Extracted material section start

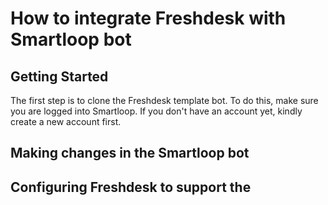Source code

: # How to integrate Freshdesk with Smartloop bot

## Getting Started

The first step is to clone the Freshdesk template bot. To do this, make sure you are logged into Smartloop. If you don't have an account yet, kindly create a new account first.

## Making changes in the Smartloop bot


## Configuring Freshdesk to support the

Extracted material section end
Extracted material section start

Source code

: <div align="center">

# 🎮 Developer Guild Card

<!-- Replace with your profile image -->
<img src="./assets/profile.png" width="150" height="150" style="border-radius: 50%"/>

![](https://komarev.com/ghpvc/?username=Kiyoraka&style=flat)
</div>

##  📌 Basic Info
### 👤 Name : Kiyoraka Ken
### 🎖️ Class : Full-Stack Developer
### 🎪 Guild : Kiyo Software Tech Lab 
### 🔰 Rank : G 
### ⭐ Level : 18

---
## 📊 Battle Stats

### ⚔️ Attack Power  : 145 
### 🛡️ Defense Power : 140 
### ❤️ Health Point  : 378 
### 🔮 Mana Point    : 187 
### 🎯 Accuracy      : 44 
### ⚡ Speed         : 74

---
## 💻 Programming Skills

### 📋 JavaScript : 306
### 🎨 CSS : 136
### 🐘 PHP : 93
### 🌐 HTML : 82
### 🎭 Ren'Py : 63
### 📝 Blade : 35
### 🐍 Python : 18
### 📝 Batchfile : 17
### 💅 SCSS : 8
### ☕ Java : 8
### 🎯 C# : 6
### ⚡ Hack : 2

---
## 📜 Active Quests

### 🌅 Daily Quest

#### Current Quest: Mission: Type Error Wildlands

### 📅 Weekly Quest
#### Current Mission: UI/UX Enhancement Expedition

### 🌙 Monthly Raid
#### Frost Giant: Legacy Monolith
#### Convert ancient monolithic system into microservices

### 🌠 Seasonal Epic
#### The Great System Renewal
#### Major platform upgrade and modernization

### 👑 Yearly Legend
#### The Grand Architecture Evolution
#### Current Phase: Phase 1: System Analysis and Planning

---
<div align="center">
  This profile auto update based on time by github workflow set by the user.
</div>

Extracted material section end

Extract exactly and only the lines above from the line containing "### 🎯 Accuracy" through the line containing "#### Current Quest: Mission: Type", both end lines included.

### 🎯 Accuracy      : 44 
### ⚡ Speed         : 74

---
## 💻 Programming Skills

### 📋 JavaScript : 306
### 🎨 CSS : 136
### 🐘 PHP : 93
### 🌐 HTML : 82
### 🎭 Ren'Py : 63
### 📝 Blade : 35
### 🐍 Python : 18
### 📝 Batchfile : 17
### 💅 SCSS : 8
### ☕ Java : 8
### 🎯 C# : 6
### ⚡ Hack : 2

---
## 📜 Active Quests

### 🌅 Daily Quest

#### Current Quest: Mission: Type Error Wildlands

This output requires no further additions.